**Work to complete:** Go through the entries below, tally each line with the string "產生新的", and give the final number by itself.

**Available records:**
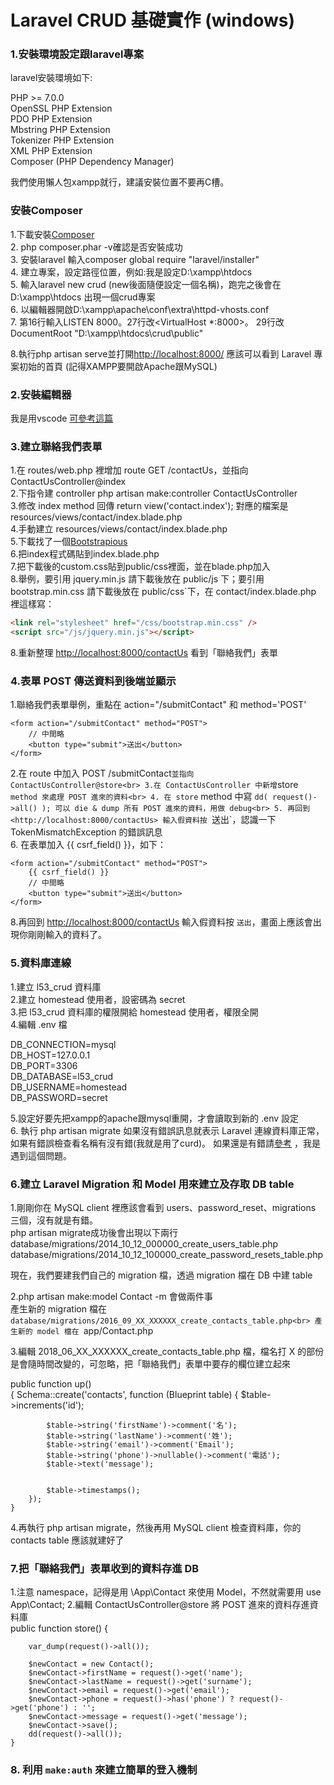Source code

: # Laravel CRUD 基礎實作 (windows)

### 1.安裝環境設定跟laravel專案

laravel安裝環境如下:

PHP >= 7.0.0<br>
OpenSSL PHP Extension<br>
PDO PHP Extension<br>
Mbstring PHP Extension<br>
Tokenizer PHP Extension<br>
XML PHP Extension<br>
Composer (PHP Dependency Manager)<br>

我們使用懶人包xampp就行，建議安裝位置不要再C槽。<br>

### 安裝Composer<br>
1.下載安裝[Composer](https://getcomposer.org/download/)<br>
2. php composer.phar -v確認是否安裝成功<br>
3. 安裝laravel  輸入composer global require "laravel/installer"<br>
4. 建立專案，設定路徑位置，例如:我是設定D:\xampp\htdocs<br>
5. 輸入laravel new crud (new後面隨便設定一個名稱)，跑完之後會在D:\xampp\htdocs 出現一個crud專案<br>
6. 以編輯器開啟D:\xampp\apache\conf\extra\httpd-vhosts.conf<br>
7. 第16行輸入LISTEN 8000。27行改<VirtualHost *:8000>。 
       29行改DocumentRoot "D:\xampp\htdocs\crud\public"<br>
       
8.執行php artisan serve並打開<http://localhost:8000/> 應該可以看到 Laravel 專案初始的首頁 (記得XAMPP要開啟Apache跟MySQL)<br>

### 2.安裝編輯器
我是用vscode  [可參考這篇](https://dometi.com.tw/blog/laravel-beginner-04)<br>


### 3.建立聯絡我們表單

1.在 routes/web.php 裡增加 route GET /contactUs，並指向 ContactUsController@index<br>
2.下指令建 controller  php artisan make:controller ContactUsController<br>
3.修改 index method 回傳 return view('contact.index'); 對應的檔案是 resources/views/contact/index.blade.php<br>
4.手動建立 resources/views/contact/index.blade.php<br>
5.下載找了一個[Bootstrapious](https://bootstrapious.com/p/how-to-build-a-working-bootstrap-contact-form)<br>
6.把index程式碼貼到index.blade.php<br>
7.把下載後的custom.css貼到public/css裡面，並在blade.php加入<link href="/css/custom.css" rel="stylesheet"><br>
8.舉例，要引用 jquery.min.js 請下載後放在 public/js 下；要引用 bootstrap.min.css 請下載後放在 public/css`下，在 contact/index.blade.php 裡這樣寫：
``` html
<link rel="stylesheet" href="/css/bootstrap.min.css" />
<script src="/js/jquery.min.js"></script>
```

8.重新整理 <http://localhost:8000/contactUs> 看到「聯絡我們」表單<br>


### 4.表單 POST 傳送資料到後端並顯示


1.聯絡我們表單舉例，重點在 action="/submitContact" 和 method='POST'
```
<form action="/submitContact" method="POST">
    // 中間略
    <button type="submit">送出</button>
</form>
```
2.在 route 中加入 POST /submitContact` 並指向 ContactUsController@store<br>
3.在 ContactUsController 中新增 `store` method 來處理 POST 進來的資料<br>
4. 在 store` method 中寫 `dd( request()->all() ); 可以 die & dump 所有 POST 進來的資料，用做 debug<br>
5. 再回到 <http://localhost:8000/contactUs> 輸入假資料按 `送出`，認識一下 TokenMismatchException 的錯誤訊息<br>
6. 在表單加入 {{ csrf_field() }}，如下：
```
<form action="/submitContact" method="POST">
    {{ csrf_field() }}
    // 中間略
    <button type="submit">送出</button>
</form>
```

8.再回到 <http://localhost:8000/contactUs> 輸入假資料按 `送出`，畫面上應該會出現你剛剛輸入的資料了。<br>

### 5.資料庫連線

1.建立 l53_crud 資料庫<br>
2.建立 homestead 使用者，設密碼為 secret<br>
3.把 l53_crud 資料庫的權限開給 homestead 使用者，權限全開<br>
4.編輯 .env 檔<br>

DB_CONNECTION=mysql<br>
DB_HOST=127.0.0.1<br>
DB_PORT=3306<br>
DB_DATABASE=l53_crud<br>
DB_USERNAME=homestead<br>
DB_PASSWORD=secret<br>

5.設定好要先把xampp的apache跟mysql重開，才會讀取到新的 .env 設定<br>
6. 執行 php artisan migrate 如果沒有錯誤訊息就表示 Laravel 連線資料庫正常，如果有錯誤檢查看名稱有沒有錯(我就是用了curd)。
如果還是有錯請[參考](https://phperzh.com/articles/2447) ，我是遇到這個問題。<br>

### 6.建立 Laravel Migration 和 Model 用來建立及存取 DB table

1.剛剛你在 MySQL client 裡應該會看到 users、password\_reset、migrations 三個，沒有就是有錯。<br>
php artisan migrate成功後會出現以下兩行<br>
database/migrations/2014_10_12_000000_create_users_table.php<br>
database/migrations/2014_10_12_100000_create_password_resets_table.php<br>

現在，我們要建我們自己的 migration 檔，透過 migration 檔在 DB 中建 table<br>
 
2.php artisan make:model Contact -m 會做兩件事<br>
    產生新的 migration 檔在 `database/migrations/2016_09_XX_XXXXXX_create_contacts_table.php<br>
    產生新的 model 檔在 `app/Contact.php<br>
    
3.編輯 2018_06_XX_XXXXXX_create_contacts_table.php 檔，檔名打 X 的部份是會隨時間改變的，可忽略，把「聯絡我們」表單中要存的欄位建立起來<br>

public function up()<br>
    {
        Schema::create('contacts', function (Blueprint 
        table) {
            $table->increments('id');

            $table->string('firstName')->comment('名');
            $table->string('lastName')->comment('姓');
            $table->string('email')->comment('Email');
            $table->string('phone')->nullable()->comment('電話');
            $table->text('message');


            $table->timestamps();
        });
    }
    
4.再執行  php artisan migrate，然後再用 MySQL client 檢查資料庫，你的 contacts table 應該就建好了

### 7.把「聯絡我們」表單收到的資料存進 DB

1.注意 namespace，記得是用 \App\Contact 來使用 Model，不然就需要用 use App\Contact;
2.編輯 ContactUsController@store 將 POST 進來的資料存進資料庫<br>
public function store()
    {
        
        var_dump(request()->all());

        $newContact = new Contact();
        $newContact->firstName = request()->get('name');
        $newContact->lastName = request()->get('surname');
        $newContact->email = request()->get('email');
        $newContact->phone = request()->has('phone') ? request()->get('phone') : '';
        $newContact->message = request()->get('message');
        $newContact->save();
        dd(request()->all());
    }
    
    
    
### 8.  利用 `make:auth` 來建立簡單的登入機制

* * *

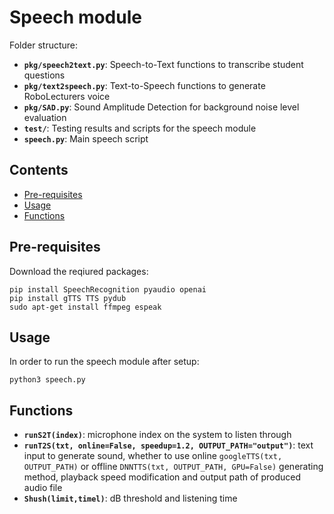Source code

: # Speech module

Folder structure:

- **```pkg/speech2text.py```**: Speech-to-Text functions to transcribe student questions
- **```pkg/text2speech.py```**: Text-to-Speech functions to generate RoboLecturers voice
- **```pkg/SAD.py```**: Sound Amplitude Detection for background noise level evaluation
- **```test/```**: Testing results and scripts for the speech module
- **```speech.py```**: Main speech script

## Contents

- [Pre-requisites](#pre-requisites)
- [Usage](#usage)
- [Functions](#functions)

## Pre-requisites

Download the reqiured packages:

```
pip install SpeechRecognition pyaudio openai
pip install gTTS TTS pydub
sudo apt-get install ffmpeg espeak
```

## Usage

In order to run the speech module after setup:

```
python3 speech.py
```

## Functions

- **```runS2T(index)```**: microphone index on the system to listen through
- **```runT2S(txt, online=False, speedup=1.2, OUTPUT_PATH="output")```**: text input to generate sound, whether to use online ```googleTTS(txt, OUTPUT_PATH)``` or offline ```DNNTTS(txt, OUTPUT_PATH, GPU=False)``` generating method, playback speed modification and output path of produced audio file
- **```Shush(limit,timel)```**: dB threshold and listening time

* * *

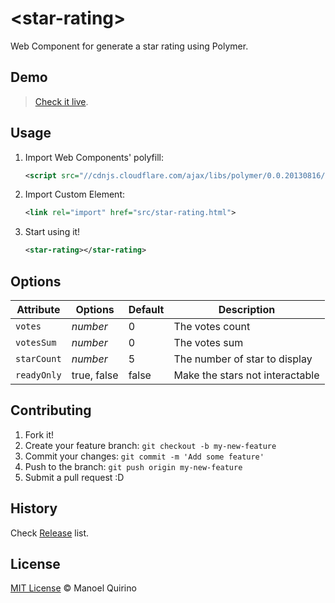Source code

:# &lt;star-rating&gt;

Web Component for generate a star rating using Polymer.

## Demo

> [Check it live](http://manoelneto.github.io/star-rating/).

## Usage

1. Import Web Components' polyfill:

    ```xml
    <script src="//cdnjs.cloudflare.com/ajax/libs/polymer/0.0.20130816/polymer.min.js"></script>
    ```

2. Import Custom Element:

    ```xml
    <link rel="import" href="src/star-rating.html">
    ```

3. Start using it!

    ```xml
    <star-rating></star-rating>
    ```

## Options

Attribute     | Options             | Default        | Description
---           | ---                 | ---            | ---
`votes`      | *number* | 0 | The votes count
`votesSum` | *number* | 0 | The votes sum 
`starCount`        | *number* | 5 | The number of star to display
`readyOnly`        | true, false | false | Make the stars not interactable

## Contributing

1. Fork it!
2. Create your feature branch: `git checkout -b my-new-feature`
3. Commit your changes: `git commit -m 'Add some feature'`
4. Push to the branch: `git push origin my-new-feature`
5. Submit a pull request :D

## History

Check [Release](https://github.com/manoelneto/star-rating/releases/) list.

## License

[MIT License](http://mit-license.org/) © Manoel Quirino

**Reply:** 2